> Records to use
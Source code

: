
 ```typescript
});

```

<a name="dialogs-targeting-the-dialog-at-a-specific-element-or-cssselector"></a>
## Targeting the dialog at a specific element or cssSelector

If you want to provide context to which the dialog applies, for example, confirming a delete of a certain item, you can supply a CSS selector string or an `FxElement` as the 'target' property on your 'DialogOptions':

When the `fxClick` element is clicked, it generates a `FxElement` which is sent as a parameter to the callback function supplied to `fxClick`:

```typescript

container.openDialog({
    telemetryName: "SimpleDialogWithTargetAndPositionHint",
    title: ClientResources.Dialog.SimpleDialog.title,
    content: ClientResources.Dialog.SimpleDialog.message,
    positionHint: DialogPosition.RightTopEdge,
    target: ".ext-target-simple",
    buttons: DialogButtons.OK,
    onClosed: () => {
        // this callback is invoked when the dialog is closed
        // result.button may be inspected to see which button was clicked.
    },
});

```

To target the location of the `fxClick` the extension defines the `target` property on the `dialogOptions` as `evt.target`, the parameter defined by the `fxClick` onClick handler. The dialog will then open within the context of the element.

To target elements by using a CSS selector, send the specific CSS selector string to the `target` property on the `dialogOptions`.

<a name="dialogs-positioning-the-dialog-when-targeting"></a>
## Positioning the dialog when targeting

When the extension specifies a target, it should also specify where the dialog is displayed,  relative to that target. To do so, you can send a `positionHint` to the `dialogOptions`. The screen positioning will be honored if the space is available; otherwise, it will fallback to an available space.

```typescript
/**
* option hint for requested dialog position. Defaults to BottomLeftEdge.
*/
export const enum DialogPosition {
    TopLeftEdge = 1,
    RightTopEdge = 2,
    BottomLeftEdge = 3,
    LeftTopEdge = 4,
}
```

==

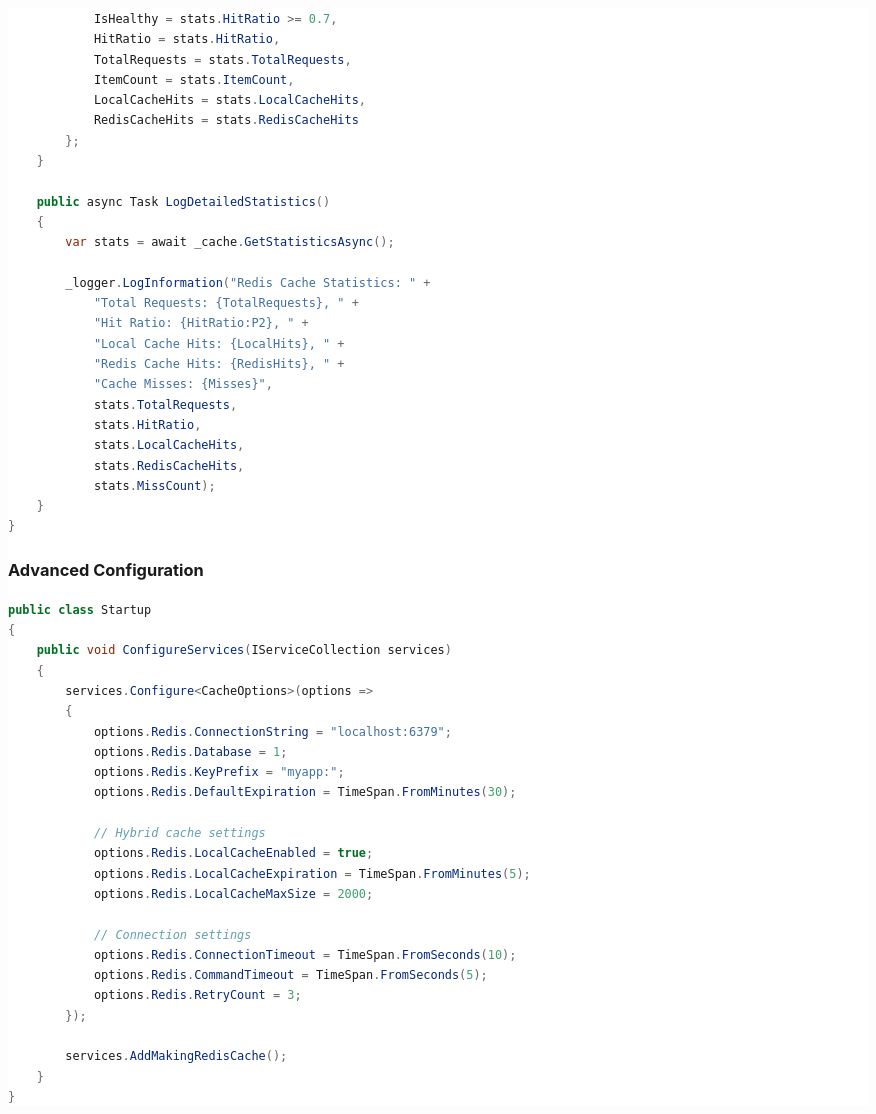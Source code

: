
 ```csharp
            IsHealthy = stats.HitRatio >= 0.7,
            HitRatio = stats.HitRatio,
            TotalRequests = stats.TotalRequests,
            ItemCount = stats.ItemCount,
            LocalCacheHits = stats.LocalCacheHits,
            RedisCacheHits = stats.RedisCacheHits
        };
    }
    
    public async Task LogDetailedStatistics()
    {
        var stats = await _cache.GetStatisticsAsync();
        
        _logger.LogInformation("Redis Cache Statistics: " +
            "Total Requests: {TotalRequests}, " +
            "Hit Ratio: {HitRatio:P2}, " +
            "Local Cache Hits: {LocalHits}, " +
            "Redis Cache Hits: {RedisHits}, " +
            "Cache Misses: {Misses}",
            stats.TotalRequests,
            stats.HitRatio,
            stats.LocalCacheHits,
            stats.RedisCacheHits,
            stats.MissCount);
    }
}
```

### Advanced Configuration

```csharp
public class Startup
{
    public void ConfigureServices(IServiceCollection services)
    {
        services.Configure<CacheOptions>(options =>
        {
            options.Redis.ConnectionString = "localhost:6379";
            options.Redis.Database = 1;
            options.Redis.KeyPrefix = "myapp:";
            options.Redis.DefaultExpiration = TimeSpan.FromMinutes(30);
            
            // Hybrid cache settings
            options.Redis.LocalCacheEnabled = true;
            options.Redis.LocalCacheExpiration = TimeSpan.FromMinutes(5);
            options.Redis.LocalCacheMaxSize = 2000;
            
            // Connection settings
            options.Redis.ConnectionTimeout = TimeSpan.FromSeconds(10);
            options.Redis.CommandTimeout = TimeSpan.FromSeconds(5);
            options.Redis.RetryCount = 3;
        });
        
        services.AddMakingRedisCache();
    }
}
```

> Your task
Match on "parameter" and report each line of the data above that has it.

> Reply to the task
When the `fxClick` element is clicked, it generates a `FxElement` which is sent as a parameter to the callback function supplied to `fxClick`:
To target the location of the `fxClick` the extension defines the `target` property on the `dialogOptions` as `evt.target`, the parameter defined by the `fxClick` onClick handler. The dialog will then open within the context of the element.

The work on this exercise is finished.